# [What to do]
Below are the records; restate word for word the lines from the first through the one containing "- [ ] Tick number saved to Convex", and only those.

Source records
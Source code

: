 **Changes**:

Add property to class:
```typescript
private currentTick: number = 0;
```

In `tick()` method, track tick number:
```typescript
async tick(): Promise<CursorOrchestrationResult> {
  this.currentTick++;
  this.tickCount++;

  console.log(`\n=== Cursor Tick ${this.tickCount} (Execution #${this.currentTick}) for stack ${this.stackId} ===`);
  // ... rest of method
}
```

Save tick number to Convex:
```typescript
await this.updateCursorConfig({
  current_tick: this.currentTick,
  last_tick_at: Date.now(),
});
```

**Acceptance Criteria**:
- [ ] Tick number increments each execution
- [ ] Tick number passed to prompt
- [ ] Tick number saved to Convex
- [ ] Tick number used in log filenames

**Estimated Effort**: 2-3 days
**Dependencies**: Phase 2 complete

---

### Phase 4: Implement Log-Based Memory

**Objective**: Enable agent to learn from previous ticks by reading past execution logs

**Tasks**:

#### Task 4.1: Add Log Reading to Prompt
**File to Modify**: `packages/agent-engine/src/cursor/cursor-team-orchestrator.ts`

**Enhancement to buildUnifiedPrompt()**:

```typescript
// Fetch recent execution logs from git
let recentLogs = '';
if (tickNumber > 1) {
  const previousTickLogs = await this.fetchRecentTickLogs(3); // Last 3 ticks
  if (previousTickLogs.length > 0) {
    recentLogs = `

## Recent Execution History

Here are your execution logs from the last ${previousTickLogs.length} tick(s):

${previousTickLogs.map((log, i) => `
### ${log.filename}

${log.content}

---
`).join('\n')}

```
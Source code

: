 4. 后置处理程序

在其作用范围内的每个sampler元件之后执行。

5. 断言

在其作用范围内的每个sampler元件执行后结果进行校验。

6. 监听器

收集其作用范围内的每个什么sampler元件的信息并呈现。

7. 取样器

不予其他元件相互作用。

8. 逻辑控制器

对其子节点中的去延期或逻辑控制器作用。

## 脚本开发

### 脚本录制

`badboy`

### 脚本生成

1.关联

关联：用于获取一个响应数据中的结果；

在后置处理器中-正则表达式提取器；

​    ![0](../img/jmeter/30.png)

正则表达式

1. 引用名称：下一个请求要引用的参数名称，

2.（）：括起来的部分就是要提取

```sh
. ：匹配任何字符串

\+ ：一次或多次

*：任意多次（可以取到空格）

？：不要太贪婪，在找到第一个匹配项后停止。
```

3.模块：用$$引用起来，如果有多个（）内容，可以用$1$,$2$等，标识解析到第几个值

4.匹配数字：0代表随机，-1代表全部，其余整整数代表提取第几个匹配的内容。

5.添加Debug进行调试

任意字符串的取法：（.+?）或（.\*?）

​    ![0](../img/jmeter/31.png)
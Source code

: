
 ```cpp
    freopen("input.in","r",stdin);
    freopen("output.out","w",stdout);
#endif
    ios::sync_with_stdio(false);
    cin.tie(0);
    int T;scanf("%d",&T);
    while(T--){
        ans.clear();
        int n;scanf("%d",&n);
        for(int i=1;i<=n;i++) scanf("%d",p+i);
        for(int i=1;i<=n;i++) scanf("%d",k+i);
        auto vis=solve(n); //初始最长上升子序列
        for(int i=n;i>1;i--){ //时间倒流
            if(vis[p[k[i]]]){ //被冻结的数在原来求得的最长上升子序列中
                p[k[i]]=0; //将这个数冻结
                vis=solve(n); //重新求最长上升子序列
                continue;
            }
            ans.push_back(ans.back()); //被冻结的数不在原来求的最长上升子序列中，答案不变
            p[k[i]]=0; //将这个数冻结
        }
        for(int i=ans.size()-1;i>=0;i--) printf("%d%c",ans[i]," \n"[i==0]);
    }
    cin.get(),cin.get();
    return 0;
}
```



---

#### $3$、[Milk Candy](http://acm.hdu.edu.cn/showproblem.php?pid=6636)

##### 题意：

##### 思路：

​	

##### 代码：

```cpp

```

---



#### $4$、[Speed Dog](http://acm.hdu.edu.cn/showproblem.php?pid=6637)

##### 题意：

# [Task answer]
Source code

: **Changes**:

Add property to class:
```typescript
private currentTick: number = 0;
```

In `tick()` method, track tick number:
```typescript
async tick(): Promise<CursorOrchestrationResult> {
  this.currentTick++;
  this.tickCount++;

  console.log(`\n=== Cursor Tick ${this.tickCount} (Execution #${this.currentTick}) for stack ${this.stackId} ===`);
  // ... rest of method
}
```

Save tick number to Convex:
```typescript
await this.updateCursorConfig({
  current_tick: this.currentTick,
  last_tick_at: Date.now(),
});
```

**Acceptance Criteria**:
- [ ] Tick number increments each execution
- [ ] Tick number passed to prompt
- [ ] Tick number saved to Convex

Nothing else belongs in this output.